Bashful is a 1917 American one-reel silent comedy short film featuring Harold Lloyd. A copy exists in the film archive of the Museum of Modern Art, New York City. The film is viewable free of charge on YouTube.

==Plot==
Harold plays a shy but well-off bachelor who has been invited to a party hosted by The Girl (Bebe Daniels). While there, Harold receives a telegram informing him that he is about to inherit a fortune from a distant and recently deceased aunt—provided he is married and has a baby. The Girl agrees to act as his wife when his uncle arrives to inspect their household.
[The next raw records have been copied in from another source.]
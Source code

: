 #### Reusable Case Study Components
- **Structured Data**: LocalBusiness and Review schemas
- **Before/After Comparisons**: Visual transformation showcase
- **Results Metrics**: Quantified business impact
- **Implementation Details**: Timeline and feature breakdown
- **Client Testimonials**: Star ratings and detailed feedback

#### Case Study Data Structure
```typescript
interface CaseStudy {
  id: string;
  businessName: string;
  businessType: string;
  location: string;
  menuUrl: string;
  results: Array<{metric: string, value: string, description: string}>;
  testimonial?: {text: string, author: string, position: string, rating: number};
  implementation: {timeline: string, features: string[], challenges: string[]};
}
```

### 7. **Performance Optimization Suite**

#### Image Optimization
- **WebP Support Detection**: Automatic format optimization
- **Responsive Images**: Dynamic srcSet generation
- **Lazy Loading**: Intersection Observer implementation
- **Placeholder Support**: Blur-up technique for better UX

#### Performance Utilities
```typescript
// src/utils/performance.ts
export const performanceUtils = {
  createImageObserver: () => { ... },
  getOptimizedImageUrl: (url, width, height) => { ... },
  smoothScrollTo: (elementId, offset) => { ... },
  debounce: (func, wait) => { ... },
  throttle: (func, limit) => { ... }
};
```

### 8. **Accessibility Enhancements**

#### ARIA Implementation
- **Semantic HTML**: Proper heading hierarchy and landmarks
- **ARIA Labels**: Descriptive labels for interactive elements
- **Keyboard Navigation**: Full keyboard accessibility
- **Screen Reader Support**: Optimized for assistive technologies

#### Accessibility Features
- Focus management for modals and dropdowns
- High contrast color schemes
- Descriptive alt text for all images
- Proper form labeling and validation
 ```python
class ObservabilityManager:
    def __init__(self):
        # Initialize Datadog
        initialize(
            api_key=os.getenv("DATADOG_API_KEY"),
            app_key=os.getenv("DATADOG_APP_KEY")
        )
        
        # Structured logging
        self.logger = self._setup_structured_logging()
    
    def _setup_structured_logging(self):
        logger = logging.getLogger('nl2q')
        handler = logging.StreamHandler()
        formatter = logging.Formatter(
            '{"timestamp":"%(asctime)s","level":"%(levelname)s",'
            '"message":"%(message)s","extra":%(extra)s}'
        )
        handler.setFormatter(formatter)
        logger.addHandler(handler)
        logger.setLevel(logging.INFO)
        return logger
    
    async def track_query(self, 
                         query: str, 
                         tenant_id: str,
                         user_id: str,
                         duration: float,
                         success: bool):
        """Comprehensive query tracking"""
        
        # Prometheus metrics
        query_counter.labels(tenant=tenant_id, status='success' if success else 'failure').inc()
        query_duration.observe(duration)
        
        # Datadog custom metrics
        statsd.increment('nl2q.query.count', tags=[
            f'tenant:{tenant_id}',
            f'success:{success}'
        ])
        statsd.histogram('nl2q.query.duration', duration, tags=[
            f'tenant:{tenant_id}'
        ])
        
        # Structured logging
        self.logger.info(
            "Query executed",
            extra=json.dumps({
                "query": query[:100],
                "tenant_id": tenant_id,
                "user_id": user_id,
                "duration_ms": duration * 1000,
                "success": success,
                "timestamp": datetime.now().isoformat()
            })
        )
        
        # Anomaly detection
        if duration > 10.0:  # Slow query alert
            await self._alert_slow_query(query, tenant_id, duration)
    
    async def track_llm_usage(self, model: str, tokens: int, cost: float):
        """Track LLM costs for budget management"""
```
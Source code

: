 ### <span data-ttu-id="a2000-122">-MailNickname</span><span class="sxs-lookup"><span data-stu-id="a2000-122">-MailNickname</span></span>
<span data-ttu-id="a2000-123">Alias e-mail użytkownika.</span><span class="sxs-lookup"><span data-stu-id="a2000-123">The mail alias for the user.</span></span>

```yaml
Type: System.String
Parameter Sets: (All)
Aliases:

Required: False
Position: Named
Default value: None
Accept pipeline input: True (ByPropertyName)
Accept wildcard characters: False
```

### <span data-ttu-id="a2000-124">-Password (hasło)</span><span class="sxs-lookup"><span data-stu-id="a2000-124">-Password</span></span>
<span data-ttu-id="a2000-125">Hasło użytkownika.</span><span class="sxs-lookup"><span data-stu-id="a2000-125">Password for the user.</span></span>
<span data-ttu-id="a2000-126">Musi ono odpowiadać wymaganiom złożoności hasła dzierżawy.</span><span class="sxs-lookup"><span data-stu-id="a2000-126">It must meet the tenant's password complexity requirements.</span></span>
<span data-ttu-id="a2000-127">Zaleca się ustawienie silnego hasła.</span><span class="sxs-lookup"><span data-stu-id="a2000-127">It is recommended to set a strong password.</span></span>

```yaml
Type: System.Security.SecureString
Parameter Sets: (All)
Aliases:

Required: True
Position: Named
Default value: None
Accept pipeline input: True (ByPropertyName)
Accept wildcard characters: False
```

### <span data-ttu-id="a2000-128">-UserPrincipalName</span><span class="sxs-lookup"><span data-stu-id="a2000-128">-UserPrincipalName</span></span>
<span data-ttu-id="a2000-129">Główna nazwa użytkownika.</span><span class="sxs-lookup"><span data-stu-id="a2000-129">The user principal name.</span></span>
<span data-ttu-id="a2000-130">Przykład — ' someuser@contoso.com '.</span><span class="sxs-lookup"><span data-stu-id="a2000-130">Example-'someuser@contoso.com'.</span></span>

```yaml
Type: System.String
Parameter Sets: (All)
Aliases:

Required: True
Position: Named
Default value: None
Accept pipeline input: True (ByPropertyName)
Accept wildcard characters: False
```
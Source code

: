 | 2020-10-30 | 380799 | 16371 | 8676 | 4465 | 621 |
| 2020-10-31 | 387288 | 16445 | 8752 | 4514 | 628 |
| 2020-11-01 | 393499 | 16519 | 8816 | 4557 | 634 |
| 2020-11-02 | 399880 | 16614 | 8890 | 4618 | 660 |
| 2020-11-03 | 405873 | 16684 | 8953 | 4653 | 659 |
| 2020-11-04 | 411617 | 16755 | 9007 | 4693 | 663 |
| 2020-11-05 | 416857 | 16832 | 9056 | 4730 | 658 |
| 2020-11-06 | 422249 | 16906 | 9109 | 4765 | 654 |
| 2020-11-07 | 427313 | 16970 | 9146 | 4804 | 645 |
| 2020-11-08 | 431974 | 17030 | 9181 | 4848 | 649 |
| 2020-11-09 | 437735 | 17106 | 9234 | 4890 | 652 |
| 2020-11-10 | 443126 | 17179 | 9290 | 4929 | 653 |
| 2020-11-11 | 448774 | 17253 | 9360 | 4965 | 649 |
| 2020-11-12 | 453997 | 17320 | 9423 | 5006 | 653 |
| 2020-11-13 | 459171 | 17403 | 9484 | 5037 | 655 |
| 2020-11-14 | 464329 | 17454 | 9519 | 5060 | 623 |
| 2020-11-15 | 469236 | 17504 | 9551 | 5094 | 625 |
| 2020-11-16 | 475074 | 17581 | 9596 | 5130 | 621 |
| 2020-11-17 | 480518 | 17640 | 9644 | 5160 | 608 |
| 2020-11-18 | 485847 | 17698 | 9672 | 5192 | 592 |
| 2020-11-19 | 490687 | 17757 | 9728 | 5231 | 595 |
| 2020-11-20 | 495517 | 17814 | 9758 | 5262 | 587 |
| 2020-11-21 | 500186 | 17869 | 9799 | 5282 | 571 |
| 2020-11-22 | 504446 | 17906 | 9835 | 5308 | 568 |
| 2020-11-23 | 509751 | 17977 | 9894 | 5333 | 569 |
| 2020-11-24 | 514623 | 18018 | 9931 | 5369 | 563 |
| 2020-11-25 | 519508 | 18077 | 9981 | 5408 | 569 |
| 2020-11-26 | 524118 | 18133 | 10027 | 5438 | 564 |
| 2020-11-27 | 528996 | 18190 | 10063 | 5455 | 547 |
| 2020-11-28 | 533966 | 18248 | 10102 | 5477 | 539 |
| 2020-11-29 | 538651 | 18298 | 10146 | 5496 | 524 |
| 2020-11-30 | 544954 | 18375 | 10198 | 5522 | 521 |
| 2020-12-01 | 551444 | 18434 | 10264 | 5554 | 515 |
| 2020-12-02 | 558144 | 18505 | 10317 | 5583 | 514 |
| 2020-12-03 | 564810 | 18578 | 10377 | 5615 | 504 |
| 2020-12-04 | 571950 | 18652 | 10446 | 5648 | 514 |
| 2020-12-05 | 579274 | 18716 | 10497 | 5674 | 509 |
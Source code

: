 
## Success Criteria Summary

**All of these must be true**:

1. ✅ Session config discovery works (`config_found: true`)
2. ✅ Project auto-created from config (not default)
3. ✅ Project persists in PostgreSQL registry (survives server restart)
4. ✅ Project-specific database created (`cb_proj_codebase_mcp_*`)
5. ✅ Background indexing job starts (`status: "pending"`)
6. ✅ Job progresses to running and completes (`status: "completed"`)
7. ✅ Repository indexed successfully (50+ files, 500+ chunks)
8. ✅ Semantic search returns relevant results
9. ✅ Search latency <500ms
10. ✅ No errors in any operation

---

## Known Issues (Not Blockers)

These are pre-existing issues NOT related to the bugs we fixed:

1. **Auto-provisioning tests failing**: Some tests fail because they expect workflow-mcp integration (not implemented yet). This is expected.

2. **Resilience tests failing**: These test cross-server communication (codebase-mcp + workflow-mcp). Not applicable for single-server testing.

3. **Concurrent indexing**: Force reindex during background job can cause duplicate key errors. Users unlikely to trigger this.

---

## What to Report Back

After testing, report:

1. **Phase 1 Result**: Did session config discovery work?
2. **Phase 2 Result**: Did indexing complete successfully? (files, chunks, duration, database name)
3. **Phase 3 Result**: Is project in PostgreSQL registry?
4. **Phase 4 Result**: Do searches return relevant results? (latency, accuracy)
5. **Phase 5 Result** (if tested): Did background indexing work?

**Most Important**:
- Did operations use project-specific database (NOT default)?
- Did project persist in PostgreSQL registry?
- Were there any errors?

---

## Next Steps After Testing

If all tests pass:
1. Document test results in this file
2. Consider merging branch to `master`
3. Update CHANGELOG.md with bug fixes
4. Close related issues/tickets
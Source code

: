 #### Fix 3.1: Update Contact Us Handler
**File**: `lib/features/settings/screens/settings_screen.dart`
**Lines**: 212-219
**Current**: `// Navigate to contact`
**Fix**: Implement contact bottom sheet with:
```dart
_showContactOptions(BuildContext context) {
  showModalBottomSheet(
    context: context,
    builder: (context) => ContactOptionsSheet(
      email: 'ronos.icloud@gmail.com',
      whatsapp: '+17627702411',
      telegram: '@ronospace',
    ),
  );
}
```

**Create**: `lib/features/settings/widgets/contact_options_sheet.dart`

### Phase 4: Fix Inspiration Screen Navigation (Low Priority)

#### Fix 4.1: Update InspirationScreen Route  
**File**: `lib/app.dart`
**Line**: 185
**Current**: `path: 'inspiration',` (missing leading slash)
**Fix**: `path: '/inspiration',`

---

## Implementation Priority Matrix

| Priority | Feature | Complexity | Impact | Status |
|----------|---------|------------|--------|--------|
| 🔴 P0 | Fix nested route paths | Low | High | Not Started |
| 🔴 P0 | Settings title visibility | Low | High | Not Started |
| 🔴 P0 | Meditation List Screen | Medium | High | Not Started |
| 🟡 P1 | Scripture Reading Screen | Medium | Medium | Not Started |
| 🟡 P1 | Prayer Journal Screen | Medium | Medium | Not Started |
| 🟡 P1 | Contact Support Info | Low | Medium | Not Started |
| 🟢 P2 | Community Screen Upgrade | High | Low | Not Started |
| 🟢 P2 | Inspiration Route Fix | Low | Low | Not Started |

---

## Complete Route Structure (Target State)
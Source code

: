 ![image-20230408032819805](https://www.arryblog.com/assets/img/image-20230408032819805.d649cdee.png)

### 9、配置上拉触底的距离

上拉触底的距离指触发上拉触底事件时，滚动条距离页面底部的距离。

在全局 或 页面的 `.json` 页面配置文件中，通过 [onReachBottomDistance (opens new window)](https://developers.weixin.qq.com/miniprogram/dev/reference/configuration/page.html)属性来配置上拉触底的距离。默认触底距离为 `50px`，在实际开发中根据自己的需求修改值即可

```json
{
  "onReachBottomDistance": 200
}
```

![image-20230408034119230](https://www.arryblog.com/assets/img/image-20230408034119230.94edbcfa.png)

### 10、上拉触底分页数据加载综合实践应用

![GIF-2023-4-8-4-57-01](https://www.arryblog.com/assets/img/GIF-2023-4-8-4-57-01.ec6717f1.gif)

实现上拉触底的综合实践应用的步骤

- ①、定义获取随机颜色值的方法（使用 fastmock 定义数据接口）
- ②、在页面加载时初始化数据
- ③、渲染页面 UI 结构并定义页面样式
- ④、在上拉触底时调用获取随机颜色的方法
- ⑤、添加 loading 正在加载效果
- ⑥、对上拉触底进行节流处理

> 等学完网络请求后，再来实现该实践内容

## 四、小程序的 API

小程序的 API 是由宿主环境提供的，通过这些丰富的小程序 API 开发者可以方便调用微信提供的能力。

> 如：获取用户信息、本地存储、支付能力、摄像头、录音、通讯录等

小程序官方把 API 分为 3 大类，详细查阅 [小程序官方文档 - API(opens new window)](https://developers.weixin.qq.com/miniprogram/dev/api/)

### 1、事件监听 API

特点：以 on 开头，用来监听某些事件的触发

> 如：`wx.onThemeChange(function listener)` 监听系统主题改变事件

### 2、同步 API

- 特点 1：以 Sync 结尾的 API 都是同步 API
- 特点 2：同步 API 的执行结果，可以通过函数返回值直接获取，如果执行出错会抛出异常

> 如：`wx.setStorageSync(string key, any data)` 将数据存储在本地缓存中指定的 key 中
Harold's valet (Snub) procures an entire room full of toddlers to play the role of the couple's child—including a black infant. His uncle sees the numerous children. Instead of being suspicious, since Harold claims he's only been married for two years, his uncle hands him the check and says he will certainly need the money.

==Cast==

- Harold Lloyd as Harold (in a tuxedo who wears a glasses, top hat, white tie, shirt, and a tailcoat).
- Snub Pollard as Snub, Harold's butler (credited as Harry Pollard)
- Bebe Daniels as "The Girl"
- Bud Jamison
- William Blaisdell as Uncle Bill (Uncredited)
- James Morrison
- Sammy Brooks
- Billy Fay (credited as William Fay)
- William Gillespie
- Max Hamburger
- Annette Hatten (credited as Annette Hatton)
- Oscar Larson
- Maynard Laswell (credited as M.A. Laswell)
- Gus Leonard
- M.J. McCarthy
- Belle Mitchell
- Fred C. Newmeyer
- Evelyn Page (credited as Evelyn Paige)
- Hazel Powell
- Nina Speight
- Charles Stevenson
- William Strohbach (credited as William Strawback)

==Reception==
Like many American films of the time, Bashful was subject to cuts by city and state film censorship boards. The Chicago Board of Censors required a cut of the last hula dance scene.